> _ABOUT THIS EXERCISE_
A single number is the whole answer: the count of lines in the records where "nicht" occurs.

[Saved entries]
##########

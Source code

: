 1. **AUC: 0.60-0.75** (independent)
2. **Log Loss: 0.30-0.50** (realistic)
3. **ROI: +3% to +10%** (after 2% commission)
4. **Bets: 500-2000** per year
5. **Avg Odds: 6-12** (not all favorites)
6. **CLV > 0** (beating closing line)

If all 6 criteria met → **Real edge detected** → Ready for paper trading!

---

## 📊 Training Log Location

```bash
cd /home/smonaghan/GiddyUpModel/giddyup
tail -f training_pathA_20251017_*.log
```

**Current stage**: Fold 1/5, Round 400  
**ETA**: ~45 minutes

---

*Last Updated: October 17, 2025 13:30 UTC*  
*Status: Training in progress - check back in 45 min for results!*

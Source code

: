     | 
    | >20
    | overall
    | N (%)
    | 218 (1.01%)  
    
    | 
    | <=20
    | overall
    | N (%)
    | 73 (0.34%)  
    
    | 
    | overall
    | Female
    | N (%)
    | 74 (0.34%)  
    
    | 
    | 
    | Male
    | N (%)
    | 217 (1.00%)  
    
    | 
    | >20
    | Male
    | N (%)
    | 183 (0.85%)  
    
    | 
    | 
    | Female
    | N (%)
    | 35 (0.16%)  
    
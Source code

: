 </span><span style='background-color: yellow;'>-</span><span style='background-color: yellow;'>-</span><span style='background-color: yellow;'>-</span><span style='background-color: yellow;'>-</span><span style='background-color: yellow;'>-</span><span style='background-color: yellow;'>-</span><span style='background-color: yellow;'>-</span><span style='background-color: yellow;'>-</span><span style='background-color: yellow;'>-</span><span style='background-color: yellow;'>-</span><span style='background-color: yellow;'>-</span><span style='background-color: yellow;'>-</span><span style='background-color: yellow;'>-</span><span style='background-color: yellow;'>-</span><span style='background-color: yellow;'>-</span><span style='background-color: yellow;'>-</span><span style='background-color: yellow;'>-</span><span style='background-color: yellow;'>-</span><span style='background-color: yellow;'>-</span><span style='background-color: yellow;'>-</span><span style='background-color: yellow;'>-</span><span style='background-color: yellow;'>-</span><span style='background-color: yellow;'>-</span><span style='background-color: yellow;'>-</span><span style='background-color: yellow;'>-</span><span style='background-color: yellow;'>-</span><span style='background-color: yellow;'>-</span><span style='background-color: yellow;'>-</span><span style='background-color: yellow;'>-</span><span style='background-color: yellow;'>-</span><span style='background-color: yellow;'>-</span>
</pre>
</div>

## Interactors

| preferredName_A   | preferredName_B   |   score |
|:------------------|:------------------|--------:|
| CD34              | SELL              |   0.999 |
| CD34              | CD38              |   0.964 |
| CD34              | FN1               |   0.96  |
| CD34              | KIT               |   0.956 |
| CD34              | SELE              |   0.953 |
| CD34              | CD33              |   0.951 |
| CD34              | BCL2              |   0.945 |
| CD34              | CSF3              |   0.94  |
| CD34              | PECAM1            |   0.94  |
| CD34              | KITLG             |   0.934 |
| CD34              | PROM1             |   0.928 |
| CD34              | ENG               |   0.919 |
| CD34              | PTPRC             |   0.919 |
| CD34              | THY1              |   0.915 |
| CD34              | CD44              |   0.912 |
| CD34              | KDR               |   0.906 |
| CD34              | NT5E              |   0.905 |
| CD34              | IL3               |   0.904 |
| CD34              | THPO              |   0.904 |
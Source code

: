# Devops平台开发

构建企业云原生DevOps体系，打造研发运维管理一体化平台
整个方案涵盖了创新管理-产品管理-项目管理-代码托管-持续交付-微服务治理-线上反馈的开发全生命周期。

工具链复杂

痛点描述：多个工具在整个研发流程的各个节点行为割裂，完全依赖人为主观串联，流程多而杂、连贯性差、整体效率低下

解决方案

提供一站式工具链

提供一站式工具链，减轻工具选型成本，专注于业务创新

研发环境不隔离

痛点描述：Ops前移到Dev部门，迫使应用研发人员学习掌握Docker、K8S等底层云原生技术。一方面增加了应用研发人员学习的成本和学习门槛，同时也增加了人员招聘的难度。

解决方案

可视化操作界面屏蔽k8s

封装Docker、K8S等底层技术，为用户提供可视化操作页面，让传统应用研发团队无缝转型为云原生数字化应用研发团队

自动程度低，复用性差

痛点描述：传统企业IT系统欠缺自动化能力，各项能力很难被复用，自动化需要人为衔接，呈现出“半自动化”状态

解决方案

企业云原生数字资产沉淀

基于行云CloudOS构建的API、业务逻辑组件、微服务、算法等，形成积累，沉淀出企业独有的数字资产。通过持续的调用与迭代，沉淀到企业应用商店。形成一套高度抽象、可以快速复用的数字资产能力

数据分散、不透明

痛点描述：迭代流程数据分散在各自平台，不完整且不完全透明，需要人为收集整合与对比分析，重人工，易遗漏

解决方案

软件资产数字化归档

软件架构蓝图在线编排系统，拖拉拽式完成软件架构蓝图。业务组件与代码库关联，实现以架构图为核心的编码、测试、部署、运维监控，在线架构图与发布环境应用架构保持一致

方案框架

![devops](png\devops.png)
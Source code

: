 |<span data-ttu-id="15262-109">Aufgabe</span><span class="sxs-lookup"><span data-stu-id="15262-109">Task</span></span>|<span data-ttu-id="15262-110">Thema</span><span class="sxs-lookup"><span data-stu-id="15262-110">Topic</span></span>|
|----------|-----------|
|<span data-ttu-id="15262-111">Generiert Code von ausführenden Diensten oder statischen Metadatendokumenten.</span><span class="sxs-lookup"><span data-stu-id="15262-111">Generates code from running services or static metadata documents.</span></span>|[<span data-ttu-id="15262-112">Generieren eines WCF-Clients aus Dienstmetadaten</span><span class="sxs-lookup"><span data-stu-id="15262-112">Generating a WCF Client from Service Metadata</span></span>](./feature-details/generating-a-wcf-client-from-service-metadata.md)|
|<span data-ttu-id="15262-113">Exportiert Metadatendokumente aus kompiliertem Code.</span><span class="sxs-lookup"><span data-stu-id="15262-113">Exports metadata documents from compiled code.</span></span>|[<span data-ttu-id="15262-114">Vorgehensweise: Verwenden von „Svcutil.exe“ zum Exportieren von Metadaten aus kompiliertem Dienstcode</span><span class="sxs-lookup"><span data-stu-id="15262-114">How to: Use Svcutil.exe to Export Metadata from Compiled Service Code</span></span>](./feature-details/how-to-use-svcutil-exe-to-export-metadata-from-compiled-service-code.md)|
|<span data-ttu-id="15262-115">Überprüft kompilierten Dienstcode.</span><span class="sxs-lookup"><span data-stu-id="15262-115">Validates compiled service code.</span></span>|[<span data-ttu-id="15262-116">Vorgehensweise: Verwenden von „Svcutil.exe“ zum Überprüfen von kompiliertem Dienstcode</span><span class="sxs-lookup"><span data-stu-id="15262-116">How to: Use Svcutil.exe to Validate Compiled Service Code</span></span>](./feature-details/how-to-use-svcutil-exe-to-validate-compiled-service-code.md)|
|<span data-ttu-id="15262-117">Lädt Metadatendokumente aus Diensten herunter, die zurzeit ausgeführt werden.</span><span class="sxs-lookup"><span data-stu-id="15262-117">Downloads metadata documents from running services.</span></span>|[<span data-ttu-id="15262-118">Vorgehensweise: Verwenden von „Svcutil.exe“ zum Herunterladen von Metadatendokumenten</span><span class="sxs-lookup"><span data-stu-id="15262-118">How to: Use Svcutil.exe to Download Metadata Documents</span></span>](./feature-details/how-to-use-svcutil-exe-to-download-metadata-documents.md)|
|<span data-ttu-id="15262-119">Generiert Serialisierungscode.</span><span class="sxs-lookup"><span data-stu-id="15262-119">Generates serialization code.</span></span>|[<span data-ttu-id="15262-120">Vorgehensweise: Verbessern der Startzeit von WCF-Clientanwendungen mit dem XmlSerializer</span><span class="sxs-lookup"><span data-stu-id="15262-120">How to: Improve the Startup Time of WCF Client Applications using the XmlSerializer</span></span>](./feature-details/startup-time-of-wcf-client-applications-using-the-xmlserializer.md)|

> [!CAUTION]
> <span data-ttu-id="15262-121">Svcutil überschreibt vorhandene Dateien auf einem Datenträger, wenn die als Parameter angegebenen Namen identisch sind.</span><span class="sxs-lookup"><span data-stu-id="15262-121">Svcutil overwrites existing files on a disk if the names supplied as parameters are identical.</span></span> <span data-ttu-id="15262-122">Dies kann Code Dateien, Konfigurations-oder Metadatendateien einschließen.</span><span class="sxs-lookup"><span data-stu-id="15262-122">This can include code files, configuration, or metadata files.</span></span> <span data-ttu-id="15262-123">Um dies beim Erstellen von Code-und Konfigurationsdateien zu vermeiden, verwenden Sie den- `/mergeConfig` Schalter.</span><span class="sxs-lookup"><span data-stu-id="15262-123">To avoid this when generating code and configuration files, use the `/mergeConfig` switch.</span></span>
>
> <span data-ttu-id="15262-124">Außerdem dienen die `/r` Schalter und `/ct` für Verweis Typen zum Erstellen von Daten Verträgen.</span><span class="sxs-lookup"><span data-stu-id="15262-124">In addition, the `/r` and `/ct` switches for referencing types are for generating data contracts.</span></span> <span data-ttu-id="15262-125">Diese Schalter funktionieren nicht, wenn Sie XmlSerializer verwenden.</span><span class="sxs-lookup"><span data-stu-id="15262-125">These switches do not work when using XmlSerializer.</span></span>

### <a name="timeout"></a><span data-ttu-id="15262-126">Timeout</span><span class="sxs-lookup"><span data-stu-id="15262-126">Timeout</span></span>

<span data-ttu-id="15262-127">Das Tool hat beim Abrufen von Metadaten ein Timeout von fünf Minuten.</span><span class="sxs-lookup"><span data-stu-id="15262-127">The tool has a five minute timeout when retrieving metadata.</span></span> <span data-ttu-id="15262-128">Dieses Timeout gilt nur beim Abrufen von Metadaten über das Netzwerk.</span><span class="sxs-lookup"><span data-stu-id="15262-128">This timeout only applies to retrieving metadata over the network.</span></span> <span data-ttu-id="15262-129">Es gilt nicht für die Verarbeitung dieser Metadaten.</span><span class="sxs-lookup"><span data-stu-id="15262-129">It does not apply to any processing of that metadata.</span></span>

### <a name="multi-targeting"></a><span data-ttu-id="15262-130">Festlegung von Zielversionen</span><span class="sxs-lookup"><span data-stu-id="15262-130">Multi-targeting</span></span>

##########

> _YOUR SOLUTION_
2